Try that first, then let the system gravity-bleed with the reservoir cover cracked open slightly to prevent vacuum from building up and impeding fluid flow. When clear fluid is flowing from one caliper, close that bleeder screw and wait for the next one to flow. Once all four bleeder screws are closed, press the brake pedal down just a few inches, then release it. Do that a few times until you feel the normal resistance develop. Open each bleeder screw for a few seconds to remove any air bubbles that washed into the calipers.
If you have to replace the master cylinder, be sure to bench-bleed it before installing it, according to the instructions that will come with it.

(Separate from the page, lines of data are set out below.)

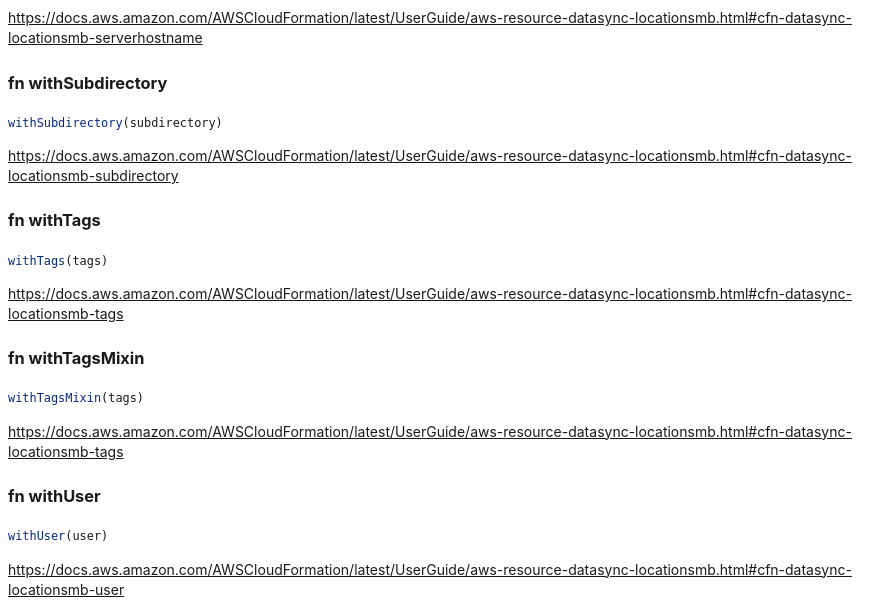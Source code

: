 https://docs.aws.amazon.com/AWSCloudFormation/latest/UserGuide/aws-resource-datasync-locationsmb.html#cfn-datasync-locationsmb-serverhostname

### fn withSubdirectory

```ts
withSubdirectory(subdirectory)
```

https://docs.aws.amazon.com/AWSCloudFormation/latest/UserGuide/aws-resource-datasync-locationsmb.html#cfn-datasync-locationsmb-subdirectory

### fn withTags

```ts
withTags(tags)
```

https://docs.aws.amazon.com/AWSCloudFormation/latest/UserGuide/aws-resource-datasync-locationsmb.html#cfn-datasync-locationsmb-tags

### fn withTagsMixin

```ts
withTagsMixin(tags)
```

https://docs.aws.amazon.com/AWSCloudFormation/latest/UserGuide/aws-resource-datasync-locationsmb.html#cfn-datasync-locationsmb-tags

### fn withUser

```ts
withUser(user)
```

https://docs.aws.amazon.com/AWSCloudFormation/latest/UserGuide/aws-resource-datasync-locationsmb.html#cfn-datasync-locationsmb-user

I should mention too, for the benefit of anyone else researching this topic and reading this, you used the term "oil". It is extremely important to understand that brake fluid is not oil, and it is critical that no petroleum product ever be allowed to mix with brake fluid. Most mechanics even wash their hands before working with brake fluid to prevent fingerprint oil from contaminating the brake fluid. I did a demonstration for my students every year to show how important this is. I added one drop of engine oil or power steering fluid to a glass container partially-filled with fresh brake fluid, then dropped in a wheel cylinder lip seal. Within one week that seal had grown and become soft and mushy. That's what will happen to every rubber part that contacts brake fluid on the car. The only proper repair for that is to replace every part in the entire brake system with rubber parts or seals inside, flush and dry the steel lines, and refill it with new brake fluid. That gets to be a real expensive repair.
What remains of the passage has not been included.